My sister provides me with the example of someone who, unlike me, did everything she was told to do and yet was met with cruelty. Unlike me, she joined band in part because she enjoyed her instrument. But marching band destroys the love of music. Those who love music and sports are permitted to exercise that love in school until the end of junior high, when it all becomes cutthroat and elite. She was in band for two years, though the last year she never learned a song, never played, never even used a reed. Lila took a 24-hour long bus ride to Dallas to play in the Cotton Bowl. There are things in life that cannot be explained. Could it have been her love for a certain floppy-haired young man, floppy skater-hair being de rigueur in the ‘90s?

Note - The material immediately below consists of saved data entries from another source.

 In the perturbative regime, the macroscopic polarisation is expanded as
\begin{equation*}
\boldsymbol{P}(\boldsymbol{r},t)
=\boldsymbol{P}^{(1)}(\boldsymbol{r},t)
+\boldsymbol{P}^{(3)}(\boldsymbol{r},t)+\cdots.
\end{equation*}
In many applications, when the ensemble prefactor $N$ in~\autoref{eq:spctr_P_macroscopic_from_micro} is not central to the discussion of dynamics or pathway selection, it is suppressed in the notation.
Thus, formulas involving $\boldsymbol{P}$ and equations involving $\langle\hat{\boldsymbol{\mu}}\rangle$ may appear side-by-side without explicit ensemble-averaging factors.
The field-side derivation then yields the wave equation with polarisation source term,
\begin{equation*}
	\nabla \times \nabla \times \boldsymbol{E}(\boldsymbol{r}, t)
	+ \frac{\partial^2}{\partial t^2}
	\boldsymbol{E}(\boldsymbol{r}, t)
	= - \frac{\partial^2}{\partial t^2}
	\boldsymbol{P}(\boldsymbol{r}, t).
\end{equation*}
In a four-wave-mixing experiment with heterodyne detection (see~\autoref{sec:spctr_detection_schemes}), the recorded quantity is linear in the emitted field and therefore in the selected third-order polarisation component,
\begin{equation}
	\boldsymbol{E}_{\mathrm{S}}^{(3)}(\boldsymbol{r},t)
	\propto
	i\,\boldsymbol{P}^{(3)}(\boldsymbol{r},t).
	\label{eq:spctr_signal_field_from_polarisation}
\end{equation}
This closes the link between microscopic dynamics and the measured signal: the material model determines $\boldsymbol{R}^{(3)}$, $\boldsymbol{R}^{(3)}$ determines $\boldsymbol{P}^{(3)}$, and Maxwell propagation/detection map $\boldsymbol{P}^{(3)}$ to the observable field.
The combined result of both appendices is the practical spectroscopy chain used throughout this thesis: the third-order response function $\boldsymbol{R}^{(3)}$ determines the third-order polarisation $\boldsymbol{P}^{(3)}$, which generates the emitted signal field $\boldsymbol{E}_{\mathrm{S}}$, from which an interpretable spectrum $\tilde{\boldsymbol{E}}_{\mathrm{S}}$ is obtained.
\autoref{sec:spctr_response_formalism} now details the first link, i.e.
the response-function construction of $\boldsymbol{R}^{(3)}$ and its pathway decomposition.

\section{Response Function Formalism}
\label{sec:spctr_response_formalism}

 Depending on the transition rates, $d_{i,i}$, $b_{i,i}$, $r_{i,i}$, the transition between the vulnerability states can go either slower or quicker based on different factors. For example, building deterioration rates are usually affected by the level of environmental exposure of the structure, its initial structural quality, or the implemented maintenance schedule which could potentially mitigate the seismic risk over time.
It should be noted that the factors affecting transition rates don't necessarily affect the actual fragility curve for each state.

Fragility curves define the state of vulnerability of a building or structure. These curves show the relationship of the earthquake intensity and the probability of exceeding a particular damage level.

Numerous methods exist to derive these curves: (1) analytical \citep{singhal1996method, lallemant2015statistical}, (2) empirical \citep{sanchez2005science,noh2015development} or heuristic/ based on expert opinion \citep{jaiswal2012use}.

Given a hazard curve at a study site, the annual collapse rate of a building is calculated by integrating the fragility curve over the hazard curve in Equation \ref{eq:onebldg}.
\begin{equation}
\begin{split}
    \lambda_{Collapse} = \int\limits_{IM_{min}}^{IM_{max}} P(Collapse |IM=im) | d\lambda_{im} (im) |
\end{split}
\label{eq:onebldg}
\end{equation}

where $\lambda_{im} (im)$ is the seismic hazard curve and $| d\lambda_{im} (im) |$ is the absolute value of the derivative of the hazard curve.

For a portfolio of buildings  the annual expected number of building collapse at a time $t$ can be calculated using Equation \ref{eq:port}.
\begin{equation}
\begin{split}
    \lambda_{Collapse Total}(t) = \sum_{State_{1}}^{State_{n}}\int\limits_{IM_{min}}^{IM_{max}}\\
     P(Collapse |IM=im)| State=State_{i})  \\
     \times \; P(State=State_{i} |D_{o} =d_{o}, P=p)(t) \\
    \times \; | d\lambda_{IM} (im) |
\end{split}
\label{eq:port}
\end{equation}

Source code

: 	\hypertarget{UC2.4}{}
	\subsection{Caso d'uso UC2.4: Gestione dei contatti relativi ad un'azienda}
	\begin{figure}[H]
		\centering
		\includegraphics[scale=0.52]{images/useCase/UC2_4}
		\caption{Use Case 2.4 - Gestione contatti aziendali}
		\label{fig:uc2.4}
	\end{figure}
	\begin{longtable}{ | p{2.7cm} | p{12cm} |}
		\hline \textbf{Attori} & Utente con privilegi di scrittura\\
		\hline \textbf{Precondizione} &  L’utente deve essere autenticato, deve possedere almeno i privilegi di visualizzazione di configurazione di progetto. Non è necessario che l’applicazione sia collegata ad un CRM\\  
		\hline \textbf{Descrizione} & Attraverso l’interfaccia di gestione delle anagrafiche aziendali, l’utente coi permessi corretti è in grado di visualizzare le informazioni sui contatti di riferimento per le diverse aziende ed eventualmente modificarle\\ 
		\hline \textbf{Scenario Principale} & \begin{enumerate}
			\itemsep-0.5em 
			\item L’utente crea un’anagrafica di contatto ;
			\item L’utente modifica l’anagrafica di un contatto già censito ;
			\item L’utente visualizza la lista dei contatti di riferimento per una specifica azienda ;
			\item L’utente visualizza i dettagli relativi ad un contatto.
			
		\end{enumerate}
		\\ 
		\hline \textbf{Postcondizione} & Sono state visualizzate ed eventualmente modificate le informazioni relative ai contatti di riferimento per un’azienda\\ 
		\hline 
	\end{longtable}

The powers that be seemed to have an underdeveloped sense of irony or overdeveloped sadism. On the Dallas trip, the marching band stayed at the ranch where the TV show Dallas was shot. During Lila’s tenure, the band played the Cherry Blossom Festival in Washington, D.C. and detoured to Medieval Times. They played to no one in front of a building, she recalls. In the rain. I remember also playing to no crowd, in the rain, in front of a fountain at Disney World. I also took a bus ride to the South and sat through the longest, coldest football game, hours of light snow and tedious sport. I also never played my instrument, sometimes never even made a right angle with my arms, holding my trumpet to my mouths. It is a religious mystery to me that a marching band functions when so many members do not play their instrument. It is also delightful that it doesn’t matter whether or not you play. I was never taken to task for not playing a note. Rather, not buttoning my jacket and wearing the wrong color socks was an unforgivable infraction, one that fellow bandmates were all too willing to report, tattle-telling being the marrow of a band geek. 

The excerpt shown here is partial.